Once the line containing "함수는 값으로 취급할 수 있기 때문에 프로퍼티 값으로 사용할 수 있다." is found in the entries below, restate it and each following line word for word, stopping after the line containing "### 프로퍼티 동적 생성".

▶ **ENTRIES SHOWN**
Content starts
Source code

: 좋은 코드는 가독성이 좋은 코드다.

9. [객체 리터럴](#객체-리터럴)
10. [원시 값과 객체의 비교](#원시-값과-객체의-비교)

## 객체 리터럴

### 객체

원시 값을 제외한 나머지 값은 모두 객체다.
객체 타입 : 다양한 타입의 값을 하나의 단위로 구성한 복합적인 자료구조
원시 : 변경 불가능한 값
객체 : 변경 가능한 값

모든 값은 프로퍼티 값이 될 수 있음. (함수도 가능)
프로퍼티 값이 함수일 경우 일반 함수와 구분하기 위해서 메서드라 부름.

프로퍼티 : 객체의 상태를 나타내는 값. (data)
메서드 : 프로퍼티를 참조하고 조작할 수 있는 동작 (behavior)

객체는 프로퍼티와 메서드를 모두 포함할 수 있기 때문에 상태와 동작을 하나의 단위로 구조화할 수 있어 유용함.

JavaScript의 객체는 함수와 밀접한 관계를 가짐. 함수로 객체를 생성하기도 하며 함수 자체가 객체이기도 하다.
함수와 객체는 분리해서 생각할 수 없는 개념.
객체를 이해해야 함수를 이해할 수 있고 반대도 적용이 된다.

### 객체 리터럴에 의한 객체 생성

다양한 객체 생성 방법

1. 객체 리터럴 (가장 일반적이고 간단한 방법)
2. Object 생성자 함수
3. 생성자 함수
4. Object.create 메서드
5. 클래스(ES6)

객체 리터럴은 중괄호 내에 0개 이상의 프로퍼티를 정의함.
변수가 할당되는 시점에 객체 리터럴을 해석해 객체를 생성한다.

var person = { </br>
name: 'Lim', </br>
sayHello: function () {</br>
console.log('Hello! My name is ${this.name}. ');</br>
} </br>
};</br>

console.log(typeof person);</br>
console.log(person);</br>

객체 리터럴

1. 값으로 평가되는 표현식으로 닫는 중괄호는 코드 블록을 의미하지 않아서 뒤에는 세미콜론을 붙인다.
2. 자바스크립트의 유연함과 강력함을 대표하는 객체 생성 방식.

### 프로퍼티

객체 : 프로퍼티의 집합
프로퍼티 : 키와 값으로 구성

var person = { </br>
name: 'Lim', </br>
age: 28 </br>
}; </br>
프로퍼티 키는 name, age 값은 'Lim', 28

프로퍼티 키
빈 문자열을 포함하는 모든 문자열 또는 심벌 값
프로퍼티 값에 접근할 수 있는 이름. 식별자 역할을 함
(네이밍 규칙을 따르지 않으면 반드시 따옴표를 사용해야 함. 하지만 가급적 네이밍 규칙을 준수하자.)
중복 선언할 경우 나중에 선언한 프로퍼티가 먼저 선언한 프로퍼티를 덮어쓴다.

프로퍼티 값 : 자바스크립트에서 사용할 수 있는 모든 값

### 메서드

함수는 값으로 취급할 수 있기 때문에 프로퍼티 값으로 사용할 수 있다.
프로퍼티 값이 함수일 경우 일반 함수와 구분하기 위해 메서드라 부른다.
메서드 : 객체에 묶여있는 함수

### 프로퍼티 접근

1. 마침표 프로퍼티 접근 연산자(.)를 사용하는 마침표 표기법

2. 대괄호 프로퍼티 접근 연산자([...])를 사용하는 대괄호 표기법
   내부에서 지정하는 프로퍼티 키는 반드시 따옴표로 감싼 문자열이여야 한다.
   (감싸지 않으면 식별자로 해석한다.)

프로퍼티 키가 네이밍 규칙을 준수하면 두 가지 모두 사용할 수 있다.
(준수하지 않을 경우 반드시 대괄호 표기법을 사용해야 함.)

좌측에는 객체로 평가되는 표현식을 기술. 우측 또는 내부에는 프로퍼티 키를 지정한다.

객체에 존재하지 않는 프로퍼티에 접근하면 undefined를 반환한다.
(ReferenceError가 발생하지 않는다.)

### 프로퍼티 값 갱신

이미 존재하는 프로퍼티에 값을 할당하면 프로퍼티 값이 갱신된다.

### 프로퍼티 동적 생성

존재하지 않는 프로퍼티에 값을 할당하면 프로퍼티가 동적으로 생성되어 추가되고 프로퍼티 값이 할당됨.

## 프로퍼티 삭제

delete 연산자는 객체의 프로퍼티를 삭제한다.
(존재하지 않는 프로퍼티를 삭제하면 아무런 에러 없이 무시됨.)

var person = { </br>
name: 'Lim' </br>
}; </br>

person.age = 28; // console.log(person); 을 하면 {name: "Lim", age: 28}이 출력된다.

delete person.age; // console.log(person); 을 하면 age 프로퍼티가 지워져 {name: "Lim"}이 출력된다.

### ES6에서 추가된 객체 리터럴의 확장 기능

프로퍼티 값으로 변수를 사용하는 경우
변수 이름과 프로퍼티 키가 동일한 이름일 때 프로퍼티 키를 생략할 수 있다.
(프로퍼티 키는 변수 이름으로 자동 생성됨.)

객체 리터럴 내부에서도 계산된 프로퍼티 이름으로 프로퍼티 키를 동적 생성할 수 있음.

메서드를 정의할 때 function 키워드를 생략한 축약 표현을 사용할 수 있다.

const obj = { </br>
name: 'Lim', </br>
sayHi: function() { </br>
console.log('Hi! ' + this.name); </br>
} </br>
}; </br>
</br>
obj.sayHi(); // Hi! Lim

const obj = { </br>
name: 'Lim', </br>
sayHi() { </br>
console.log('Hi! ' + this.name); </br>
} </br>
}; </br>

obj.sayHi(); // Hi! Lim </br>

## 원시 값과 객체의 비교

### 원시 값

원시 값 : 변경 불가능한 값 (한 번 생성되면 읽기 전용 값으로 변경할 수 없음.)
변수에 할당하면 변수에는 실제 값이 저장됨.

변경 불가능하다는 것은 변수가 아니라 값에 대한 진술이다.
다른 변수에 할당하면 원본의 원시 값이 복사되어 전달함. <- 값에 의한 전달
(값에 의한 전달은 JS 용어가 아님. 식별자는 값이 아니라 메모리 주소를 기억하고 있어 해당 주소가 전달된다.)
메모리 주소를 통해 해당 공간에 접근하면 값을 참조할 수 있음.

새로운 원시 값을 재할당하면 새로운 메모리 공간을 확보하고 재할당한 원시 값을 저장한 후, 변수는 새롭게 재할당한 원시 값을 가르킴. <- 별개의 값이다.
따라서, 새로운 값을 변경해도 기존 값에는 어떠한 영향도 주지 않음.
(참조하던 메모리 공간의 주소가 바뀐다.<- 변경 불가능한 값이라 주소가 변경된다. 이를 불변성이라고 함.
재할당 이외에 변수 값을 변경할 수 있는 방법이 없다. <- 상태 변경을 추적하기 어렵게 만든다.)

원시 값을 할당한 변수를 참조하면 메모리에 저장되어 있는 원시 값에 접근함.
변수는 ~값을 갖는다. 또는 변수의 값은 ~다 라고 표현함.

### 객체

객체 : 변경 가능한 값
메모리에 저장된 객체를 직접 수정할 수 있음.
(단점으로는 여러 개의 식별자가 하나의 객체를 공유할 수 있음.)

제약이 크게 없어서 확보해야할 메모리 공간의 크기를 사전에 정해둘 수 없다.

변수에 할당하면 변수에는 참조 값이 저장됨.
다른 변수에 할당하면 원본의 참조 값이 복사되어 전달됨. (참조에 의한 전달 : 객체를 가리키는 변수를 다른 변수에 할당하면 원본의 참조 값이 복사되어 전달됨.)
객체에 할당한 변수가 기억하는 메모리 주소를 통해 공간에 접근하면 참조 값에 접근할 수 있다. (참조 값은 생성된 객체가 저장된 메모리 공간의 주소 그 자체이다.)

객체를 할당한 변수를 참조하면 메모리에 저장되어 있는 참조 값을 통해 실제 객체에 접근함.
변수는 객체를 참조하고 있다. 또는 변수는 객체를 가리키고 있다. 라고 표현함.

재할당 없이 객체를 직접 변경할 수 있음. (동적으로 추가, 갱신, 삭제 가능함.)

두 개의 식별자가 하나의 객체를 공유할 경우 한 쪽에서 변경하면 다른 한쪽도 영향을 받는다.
Content ends
▶ **PROBLEM SOLUTION**
함수는 값으로 취급할 수 있기 때문에 프로퍼티 값으로 사용할 수 있다.
프로퍼티 값이 함수일 경우 일반 함수와 구분하기 위해 메서드라 부른다.
메서드 : 객체에 묶여있는 함수

### 프로퍼티 접근

1. 마침표 프로퍼티 접근 연산자(.)를 사용하는 마침표 표기법

2. 대괄호 프로퍼티 접근 연산자([...])를 사용하는 대괄호 표기법
   내부에서 지정하는 프로퍼티 키는 반드시 따옴표로 감싼 문자열이여야 한다.
   (감싸지 않으면 식별자로 해석한다.)

프로퍼티 키가 네이밍 규칙을 준수하면 두 가지 모두 사용할 수 있다.
(준수하지 않을 경우 반드시 대괄호 표기법을 사용해야 함.)

좌측에는 객체로 평가되는 표현식을 기술. 우측 또는 내부에는 프로퍼티 키를 지정한다.

객체에 존재하지 않는 프로퍼티에 접근하면 undefined를 반환한다.
(ReferenceError가 발생하지 않는다.)

### 프로퍼티 값 갱신

이미 존재하는 프로퍼티에 값을 할당하면 프로퍼티 값이 갱신된다.

### 프로퍼티 동적 생성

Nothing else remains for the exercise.